PROBLEM DESCRIPTION — State the number of lines in these records holding "getName". Say nothing more.

ENTRIES PROVIDED —

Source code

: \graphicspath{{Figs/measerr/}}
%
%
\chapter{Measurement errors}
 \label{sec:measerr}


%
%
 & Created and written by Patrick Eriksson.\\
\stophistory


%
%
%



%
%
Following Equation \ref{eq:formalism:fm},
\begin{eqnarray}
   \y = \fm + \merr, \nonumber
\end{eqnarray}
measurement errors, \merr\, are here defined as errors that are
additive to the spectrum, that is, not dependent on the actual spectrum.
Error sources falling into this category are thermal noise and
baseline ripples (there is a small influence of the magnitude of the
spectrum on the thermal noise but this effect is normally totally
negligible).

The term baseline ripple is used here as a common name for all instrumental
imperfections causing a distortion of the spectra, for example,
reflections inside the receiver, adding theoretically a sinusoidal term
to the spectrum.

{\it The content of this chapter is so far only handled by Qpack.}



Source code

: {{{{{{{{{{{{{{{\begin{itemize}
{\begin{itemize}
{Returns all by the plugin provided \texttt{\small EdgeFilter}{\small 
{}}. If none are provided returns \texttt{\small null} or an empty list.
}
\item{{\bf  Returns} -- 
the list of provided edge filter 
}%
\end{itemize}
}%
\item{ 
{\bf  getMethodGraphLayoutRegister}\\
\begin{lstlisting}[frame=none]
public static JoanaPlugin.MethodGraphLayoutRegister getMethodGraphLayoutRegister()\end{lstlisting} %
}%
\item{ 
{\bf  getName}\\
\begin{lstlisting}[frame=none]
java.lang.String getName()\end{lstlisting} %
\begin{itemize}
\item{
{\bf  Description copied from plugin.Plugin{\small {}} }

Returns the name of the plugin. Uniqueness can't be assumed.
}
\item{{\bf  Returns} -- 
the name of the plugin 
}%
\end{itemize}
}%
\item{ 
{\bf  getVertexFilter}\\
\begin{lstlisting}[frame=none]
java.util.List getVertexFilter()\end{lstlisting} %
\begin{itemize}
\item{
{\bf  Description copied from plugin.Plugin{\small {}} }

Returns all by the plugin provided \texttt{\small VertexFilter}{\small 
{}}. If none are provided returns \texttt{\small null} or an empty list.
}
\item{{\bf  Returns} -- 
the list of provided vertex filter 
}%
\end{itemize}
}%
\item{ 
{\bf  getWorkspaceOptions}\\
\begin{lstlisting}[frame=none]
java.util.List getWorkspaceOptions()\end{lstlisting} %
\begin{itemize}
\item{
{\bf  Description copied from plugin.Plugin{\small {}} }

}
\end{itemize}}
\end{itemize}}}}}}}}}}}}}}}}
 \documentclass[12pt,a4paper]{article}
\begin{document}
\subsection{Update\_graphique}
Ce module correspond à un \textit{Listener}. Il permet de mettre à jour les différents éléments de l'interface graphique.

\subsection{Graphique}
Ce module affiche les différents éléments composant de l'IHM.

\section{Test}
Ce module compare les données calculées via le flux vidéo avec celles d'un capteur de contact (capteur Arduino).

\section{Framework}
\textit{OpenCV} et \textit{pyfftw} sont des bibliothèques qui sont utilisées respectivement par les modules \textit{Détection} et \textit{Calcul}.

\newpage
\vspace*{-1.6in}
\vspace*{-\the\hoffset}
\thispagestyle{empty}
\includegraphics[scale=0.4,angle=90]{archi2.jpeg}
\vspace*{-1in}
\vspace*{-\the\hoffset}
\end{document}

RESPONSE BELOW — 2